* Dataset entries:
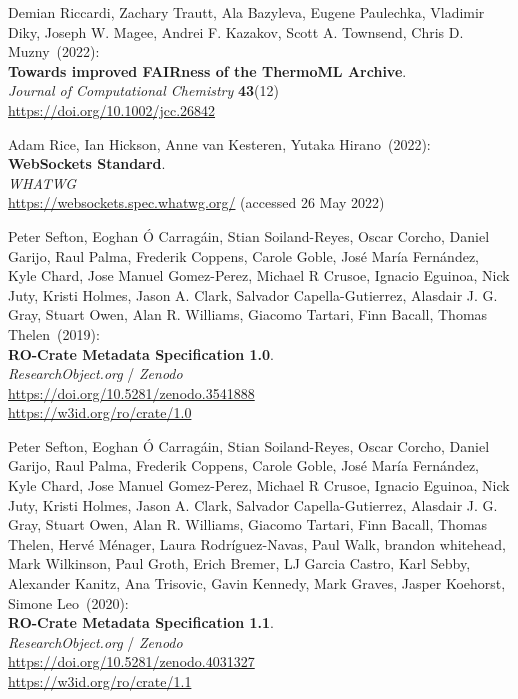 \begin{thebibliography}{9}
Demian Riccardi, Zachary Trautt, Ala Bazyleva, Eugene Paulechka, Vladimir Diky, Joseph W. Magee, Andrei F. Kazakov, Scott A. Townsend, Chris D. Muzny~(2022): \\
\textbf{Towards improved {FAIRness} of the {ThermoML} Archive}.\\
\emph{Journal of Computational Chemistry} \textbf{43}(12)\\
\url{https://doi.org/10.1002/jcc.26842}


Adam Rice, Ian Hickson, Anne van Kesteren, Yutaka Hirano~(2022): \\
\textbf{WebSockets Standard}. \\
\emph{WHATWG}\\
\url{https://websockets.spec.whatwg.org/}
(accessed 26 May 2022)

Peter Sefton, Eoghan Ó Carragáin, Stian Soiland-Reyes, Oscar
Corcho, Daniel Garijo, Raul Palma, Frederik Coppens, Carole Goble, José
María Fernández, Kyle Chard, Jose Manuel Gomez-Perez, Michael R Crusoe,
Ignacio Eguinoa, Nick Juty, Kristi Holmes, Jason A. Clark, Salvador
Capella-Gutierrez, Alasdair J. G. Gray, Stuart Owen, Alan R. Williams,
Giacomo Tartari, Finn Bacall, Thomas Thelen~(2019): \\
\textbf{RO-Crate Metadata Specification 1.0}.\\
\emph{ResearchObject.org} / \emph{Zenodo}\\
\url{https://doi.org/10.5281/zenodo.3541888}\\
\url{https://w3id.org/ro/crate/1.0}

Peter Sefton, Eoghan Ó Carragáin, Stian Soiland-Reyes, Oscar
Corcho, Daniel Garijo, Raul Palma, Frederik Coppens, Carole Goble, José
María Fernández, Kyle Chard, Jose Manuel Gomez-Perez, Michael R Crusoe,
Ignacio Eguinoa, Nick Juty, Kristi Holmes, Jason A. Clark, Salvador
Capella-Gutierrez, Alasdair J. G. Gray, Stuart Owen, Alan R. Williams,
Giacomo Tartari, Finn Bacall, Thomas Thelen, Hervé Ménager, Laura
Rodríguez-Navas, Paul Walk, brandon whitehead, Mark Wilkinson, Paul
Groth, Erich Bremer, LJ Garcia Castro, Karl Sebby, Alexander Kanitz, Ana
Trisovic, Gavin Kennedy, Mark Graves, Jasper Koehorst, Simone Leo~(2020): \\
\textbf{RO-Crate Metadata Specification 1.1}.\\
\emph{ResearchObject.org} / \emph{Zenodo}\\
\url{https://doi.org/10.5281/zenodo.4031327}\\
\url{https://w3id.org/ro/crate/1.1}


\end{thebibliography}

* What is being asked:
Select every line in the records above that contains the word "Mark".

* Response area:
Rodríguez-Navas, Paul Walk, brandon whitehead, Mark Wilkinson, Paul
Trisovic, Gavin Kennedy, Mark Graves, Jasper Koehorst, Simone Leo~(2020): \\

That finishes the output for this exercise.